(DATA FOR ANALYSIS)
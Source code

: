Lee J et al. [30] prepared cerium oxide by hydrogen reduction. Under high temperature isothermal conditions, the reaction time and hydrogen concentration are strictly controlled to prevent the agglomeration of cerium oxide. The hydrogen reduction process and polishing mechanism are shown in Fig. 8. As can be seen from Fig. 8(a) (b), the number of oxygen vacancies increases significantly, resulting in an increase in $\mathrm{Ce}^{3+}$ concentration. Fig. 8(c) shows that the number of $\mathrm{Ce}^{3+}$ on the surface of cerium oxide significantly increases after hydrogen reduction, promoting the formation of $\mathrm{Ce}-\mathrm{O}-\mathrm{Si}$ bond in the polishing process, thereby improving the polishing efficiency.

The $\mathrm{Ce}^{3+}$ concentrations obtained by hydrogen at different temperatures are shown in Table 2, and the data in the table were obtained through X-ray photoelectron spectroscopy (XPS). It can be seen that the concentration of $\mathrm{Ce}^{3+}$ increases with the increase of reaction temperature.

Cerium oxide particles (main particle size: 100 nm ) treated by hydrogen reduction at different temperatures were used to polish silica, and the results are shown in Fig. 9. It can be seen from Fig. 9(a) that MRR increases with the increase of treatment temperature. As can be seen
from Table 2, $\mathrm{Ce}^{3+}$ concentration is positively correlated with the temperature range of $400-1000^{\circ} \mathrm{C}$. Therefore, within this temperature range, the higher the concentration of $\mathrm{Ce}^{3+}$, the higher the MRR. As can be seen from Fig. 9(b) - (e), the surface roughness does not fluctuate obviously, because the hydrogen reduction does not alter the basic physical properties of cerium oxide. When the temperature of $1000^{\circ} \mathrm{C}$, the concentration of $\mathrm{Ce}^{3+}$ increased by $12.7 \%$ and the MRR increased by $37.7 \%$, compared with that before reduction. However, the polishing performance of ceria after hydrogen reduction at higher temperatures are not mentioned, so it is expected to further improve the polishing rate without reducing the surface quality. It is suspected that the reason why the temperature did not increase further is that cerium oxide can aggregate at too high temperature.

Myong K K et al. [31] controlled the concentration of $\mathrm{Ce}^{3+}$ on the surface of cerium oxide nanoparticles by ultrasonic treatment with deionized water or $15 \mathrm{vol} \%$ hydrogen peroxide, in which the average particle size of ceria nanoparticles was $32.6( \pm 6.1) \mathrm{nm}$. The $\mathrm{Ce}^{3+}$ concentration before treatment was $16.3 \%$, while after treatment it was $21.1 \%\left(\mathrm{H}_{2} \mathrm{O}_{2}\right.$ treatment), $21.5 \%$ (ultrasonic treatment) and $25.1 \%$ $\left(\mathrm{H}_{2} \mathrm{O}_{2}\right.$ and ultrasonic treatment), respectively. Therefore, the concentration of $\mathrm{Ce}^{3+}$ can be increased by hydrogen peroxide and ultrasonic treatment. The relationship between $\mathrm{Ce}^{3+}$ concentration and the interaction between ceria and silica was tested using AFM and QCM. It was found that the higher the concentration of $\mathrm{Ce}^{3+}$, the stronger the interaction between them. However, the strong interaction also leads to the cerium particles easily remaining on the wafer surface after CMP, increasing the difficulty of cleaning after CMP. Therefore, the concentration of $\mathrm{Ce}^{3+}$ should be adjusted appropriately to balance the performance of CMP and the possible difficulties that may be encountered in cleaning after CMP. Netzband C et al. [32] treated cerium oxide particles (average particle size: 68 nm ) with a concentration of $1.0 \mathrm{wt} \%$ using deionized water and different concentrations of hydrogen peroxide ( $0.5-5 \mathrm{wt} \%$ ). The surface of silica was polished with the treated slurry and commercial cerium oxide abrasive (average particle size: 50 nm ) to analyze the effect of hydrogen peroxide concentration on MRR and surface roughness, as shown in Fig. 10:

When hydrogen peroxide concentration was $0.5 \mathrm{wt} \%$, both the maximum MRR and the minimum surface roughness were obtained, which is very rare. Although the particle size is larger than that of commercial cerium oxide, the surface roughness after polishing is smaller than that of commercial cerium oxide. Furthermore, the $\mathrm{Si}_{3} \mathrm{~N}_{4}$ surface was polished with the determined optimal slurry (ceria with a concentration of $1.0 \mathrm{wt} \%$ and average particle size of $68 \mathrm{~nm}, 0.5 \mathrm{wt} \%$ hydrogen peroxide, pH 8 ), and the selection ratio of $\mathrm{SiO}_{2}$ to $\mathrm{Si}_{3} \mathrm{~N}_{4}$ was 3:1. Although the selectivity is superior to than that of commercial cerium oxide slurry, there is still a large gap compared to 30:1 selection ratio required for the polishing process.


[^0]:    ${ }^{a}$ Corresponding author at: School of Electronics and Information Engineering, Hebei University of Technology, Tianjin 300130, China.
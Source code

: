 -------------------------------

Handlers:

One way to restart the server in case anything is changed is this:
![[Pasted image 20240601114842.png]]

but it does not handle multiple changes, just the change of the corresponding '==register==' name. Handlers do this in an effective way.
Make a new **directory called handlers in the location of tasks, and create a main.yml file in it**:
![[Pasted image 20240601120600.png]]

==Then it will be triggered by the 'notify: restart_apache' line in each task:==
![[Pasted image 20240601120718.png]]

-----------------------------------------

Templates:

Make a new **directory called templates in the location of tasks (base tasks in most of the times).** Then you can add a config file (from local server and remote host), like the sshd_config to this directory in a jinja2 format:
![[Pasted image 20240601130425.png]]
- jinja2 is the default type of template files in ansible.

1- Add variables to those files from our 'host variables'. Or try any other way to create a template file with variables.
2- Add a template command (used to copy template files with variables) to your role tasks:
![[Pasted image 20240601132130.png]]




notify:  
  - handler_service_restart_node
(End DATA FOR ANALYSIS)
**YOUR INSTRUCTIONS:** Across all the entries, count the lines that contain "create", and state nothing but the total.

**RESPONSE BELOW:** 2